:: Data to process

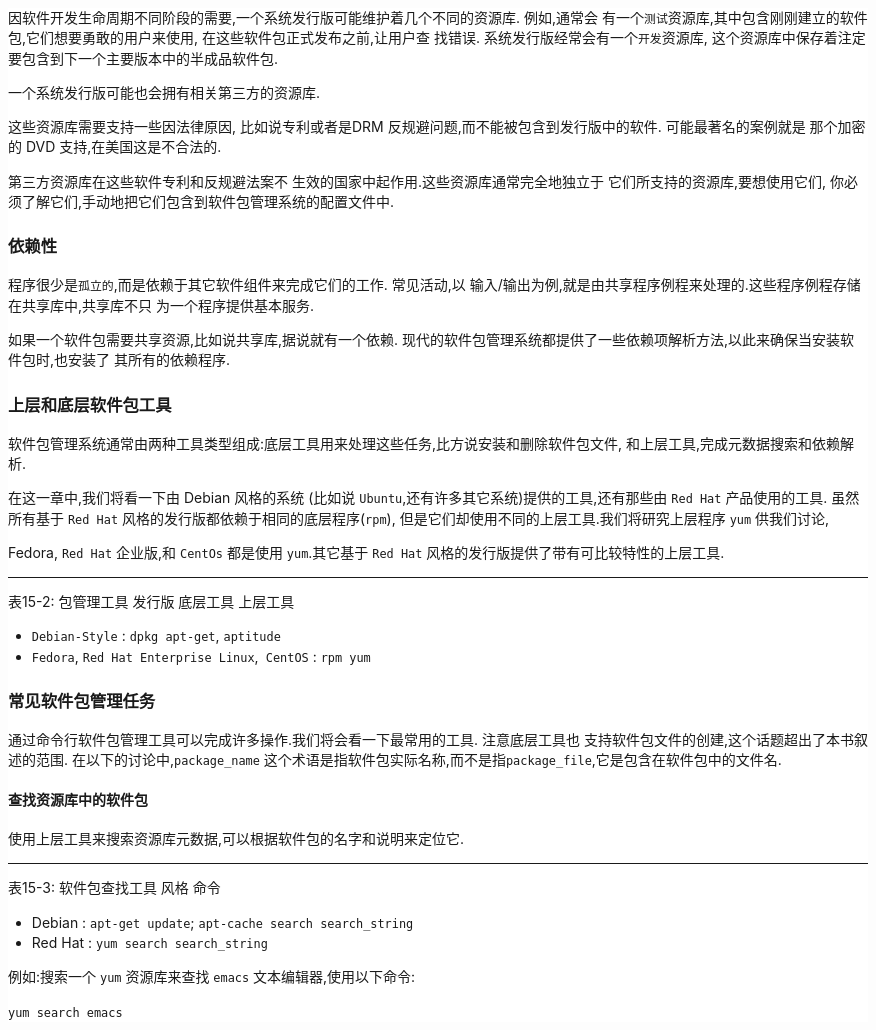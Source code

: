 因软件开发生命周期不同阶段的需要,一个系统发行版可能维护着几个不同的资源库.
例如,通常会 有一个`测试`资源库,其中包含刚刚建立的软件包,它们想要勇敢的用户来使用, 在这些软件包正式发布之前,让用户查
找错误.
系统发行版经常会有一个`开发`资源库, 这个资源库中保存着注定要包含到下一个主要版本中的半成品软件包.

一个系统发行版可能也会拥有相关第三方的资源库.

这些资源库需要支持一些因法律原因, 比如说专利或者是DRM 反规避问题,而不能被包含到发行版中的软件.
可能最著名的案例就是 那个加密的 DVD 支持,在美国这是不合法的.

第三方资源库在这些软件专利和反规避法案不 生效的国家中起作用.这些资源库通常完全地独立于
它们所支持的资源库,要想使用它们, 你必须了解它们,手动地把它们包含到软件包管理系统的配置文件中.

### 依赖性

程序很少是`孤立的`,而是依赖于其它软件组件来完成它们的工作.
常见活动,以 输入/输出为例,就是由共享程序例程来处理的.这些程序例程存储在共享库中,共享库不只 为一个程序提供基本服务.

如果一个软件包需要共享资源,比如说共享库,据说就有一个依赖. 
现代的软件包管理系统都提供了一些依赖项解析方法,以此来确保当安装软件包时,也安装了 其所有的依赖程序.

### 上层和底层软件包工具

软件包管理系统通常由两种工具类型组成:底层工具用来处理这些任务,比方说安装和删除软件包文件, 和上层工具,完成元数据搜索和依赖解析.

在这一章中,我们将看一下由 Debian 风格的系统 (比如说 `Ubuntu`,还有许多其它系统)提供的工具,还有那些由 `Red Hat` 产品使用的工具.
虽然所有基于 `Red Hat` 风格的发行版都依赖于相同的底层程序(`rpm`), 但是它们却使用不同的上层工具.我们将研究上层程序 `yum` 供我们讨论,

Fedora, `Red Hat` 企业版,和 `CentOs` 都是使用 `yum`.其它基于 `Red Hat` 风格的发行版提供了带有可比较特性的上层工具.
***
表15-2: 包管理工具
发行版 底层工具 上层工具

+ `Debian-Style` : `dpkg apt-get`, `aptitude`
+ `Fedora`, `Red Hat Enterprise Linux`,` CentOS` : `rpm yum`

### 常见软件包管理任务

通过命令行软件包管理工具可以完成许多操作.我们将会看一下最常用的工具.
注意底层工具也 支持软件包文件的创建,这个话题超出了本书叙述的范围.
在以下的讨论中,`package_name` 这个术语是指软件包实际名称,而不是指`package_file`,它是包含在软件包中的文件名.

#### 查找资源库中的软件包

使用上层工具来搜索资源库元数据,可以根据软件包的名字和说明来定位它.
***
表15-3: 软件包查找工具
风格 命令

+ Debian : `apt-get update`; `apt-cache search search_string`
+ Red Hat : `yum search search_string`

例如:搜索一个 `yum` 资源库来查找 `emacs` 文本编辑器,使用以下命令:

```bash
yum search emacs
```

::::

Task prompt – Using the records above, find and show each line with the string "Fedora".

Expected answer –
Fedora, `Red Hat` 企业版,和 `CentOs` 都是使用 `yum`.其它基于 `Red Hat` 风格的发行版提供了带有可比较特性的上层工具.
+ `Fedora`, `Red Hat Enterprise Linux`,` CentOS` : `rpm yum`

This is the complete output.